Task description:
From the entries below, count every line that contains the word "avec". Please give the number and nothing else.

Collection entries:
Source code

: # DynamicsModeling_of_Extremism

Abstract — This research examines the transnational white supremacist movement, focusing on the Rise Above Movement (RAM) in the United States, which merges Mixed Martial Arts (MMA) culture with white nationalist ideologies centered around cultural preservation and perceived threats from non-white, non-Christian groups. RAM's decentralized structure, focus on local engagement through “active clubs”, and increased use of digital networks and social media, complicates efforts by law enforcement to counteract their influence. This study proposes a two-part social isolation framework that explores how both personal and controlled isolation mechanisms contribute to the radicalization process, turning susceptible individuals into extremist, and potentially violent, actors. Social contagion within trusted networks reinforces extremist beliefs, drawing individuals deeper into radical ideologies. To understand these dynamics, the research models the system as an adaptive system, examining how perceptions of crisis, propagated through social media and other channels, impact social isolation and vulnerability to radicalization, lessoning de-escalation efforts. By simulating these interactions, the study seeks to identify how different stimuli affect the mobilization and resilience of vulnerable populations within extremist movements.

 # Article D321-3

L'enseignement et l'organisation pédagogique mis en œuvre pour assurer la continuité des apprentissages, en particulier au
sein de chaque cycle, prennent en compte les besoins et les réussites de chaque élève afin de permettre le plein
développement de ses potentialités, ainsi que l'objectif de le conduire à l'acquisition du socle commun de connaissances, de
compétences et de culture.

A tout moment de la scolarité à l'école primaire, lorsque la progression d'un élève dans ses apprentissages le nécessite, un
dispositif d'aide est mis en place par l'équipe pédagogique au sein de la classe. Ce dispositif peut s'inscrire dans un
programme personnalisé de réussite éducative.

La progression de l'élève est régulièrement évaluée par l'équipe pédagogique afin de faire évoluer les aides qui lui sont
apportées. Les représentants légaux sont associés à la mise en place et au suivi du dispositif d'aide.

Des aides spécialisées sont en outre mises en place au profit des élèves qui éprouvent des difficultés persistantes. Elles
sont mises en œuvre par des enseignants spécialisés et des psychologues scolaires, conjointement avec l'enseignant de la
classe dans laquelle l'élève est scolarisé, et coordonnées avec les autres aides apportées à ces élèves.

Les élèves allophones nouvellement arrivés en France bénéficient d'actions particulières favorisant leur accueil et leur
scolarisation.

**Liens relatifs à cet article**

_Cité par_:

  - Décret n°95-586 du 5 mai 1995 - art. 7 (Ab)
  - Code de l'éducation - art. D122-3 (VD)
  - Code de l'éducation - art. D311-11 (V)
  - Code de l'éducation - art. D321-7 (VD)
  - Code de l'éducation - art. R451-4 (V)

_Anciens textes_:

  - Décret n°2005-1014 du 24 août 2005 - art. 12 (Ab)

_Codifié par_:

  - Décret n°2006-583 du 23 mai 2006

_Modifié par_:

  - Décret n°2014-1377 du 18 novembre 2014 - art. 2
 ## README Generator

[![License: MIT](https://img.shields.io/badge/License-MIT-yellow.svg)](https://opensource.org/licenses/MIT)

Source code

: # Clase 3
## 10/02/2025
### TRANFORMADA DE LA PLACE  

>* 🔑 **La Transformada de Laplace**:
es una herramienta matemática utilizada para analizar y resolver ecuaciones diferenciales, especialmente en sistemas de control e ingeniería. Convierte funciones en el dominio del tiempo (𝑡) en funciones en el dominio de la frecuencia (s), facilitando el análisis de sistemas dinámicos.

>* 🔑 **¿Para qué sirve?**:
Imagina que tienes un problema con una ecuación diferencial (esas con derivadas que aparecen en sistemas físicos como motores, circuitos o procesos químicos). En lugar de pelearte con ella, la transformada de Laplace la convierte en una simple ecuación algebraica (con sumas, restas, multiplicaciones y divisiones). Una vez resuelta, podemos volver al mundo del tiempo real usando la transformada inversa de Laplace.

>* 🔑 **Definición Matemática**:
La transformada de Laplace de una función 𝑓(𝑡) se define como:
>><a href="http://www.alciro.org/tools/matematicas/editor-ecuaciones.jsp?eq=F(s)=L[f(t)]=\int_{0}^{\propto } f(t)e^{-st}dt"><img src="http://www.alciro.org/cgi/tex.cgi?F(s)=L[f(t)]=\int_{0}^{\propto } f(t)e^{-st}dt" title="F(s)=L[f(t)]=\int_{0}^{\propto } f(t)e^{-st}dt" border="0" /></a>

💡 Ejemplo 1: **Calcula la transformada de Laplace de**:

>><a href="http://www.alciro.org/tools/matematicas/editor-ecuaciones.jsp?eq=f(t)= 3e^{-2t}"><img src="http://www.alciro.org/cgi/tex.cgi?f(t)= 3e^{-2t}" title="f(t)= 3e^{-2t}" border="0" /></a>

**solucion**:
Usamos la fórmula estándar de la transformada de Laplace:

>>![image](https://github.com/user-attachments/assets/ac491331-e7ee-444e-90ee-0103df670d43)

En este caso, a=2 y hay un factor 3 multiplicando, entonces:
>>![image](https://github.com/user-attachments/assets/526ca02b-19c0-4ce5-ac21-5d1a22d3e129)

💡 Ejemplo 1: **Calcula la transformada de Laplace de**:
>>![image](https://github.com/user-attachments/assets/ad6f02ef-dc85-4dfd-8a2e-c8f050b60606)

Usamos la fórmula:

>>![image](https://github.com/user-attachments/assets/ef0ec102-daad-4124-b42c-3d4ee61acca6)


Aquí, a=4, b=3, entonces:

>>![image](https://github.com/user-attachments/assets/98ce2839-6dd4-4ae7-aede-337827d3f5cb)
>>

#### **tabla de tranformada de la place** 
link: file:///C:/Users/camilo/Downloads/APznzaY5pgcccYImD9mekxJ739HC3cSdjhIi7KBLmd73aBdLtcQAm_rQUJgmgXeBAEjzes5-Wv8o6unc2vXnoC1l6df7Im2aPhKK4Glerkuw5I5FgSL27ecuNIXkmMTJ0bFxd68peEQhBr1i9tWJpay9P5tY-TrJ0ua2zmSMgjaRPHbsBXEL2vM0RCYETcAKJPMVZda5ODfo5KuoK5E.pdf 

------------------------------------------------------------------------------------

Exercise result:
2